--- PROVIDED INFORMATION Enclosed Below ---

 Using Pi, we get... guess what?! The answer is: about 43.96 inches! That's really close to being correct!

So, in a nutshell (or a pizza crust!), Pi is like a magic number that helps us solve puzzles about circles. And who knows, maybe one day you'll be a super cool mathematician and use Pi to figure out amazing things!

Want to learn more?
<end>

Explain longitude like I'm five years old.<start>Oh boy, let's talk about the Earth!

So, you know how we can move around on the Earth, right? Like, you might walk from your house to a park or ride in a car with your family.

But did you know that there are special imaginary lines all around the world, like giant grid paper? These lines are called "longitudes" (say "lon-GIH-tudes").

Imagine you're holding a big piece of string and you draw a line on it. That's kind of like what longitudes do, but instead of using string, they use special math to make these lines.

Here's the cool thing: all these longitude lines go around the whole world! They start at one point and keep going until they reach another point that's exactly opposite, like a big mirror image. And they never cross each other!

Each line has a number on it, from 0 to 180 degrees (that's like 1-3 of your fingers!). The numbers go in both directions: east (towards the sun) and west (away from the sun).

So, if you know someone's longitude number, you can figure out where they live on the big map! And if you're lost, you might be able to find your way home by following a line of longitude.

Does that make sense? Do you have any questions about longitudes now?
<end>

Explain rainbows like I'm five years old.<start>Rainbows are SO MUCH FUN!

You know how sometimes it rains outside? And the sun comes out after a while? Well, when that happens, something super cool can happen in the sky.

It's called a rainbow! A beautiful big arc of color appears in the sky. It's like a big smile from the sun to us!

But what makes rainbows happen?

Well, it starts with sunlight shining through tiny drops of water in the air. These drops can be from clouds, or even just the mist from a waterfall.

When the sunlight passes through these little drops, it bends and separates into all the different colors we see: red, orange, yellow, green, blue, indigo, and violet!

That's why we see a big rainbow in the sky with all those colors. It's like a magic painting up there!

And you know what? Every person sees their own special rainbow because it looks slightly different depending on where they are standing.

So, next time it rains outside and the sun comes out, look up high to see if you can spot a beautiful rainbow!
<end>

--- End of Enclosed PROVIDED INFORMATION ---

:: PROBLEM REQUIREMENTS ::
Count the lines in the data where "comes" occurs. Report the number only.

:: ANSWER SECTION ::
2